Iceland: scientists pumped CO2 and water under the craggy ground of this island beloved by Vikings. Why Iceland? Same reason Romans made such good roads — volcanic rock. The experiment bet on the hunch that CO2 + Water + Minerals = Building Materials.  “Of 220 tones of injected CO2, 95% was converted to limestone in less than two years,”  reported Southampton University’s Juerg Matter. Iceland’s Hellisheidi geothermal power plant near Reykjavik helped to tag the CO2 used with carbon-14, leaving a radioactive trace as a check when testing to see if any escaped to the surface or leaked into nearby water sources: not a trace was found.

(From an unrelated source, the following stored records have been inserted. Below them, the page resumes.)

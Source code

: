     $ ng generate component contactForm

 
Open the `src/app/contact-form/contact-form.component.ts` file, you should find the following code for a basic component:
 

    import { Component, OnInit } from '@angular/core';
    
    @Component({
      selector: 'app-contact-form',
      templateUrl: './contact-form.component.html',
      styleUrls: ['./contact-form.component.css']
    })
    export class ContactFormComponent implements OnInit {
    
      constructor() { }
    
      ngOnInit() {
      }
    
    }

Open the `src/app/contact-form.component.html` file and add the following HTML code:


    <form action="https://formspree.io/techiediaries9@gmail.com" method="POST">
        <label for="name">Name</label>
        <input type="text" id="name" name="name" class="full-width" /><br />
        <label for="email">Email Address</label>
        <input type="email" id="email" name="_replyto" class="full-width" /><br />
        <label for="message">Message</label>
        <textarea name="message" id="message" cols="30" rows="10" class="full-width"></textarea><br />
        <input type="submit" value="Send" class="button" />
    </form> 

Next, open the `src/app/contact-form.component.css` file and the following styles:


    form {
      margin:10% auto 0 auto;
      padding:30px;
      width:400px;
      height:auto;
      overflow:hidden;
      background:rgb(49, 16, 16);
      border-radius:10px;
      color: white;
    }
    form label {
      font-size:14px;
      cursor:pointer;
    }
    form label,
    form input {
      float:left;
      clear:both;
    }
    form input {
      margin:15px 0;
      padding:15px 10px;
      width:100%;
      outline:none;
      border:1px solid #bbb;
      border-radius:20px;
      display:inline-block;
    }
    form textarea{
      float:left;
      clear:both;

Study co-author Martin Shute of Columbia University’s Lamont-Doherty Earth Observatory, comments it is possible to find “basalts on every continent.” From Harry Potter to Jabir ibn Hayyan, 8th century alchemist, and Albertus Magnus who wrote of the lapis philosophorum, the means of turning base metals to gold has long been a quest. Are we now witnessing an energy miracle of transmutation?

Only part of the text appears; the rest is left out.